El estrés de ser listo
Quienes defienden esta postura argumentan que la inteligencia conlleva una carga: la obligación de ser perfecto, de demostrar conocimiento, de dar siempre la respuesta adecuada. Eso genera un estrés continuo. En cambio, el que no sabe, no defrauda, no tiene que explicar nada, y se le perdona todo. Un ejemplo: «un no sabía o no se me ha ocurrido soluciona cualquier cagada», como se dice en el lenguaje coloquial. La ignorancia, en este sentido, es una coraza.
La estrategia de hacerse el tonto
Pero hay un matiz: no es lo mismo ser tonto que parecerlo. La estrategia más refinada es ser listo y hacerse el tonto. Así nadie te reprende, nadie espera nada de ti, y puedes aprovechar las oportunidades sin que te molesten. Es la versión moderna del «listo que se hace el loco». En el ámbito económico, esto se traduce en no destacar, no levantar expectativas, y actuar cuando nadie te vigila.
El caso del inversor que no entendía las cuentas
Hay un ejemplo que ilustra esta paradoja: un inversor que, según su propio relato, se considera «bastante tonto» y gracias a eso está forrado. Hace años, cuando los inteligentes le decían que comprar pisos era una locura y que mejor alquilar, él no entendía las cuentas y compró. Hoy tiene un patrimonio que le permite vivir mejor que muchos con másteres y carreras. La moraleja: a veces, no entender los argumentos de los expertos te salva de seguir sus consejos equivocados.
La educación como carga
En esta línea, hay quien sostiene que la educación reglada es una domesticación social, y que los libros contaminan la mente. Una vez que aprendes, no hay vuelta atrás.
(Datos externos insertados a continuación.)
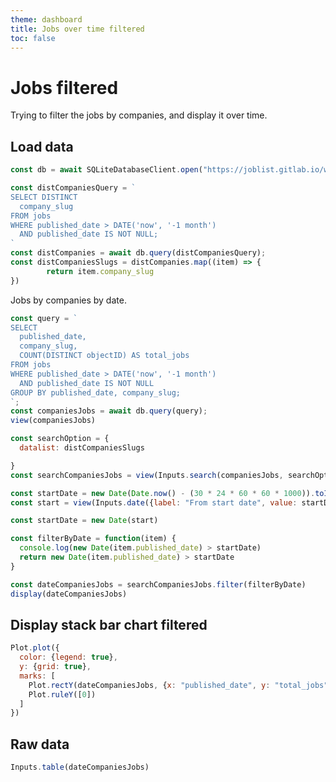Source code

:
 ```yaml
---
theme: dashboard
title: Jobs over time filtered
toc: false
---
```


# Jobs filtered

Trying to filter the jobs by companies, and display it over time.

## Load data

```js
const db = await SQLiteDatabaseClient.open("https://joblist.gitlab.io/workers/joblist.db");
```

```js
const distCompaniesQuery = `
SELECT DISTINCT
  company_slug
FROM jobs
WHERE published_date > DATE('now', '-1 month')
  AND published_date IS NOT NULL;
`
const distCompanies = await db.query(distCompaniesQuery);
const distCompaniesSlugs = distCompanies.map((item) => {
		return item.company_slug
})
```

Jobs by companies by date.

```js
const query = `
SELECT
  published_date,
  company_slug,
  COUNT(DISTINCT objectID) AS total_jobs
FROM jobs
WHERE published_date > DATE('now', '-1 month')
  AND published_date IS NOT NULL
GROUP BY published_date, company_slug;
`;
const companiesJobs = await db.query(query);
view(companiesJobs)
```

```js
const searchOption = {
  datalist: distCompaniesSlugs

}
const searchCompaniesJobs = view(Inputs.search(companiesJobs, searchOption))
```

```js
const startDate = new Date(Date.now() - (30 * 24 * 60 * 60 * 1000)).toISOString().split('T')[0]
const start = view(Inputs.date({label: "From start date", value: startDate}));
```

```js
const startDate = new Date(start)

const filterByDate = function(item) {
  console.log(new Date(item.published_date) > startDate)
  return new Date(item.published_date) > startDate
}

const dateCompaniesJobs = searchCompaniesJobs.filter(filterByDate)
display(dateCompaniesJobs)
```

## Display stack bar chart filtered

```js
Plot.plot({
  color: {legend: true},
  y: {grid: true},
  marks: [
    Plot.rectY(dateCompaniesJobs, {x: "published_date", y: "total_jobs",fill: "company_slug"}),
    Plot.ruleY([0])
  ]
})
```

## Raw data

```js
Inputs.table(dateCompaniesJobs)
```
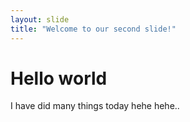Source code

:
 ```yaml
---
layout: slide
title: "Welcome to our second slide!"
---
```

# Hello world
I have did many things today hehe hehe..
El conocimiento se convierte en una carga que te obliga a pensar, a preocuparte por el futuro, a ver los problemas que otros no ven. La cultura, dicen, es un peso. Y sin embargo, el mismo que defiende esto reconoce que su ignorancia le hace «veloz» y libre.
La paradoja de la paguita
La discusión llega a un punto absurdo: los más tontos, los que están en el límite, cobran ayudas sociales (la «paguita»), mientras que los que son «muy tontos pero no lo suficiente» se quedan fuera. El sistema premia a los extremos: o eres listo y te aprovechas, o eres tonto total y te mantienen. Los del medio, los que no entienden pero no llegan al límite, están discriminados. Es una crítica a un sistema que no premia la inteligencia, sino la astucia o la incapacidad.
¿Y entonces?
La conclusión no es clara. Hay quien dice que en un mundo que premia la maldad y la falta de inteligencia, los tontos y los malos viven mejor, a costa de los listos y los buenos. Otros responden que la inteligencia no es solo un título, sino una fortaleza que se ha trabajado. La pregunta queda abierta: ¿es la tontería una virtud o una excusa? Lo cierto es que, en el mercado, a veces el que no entiende, gana.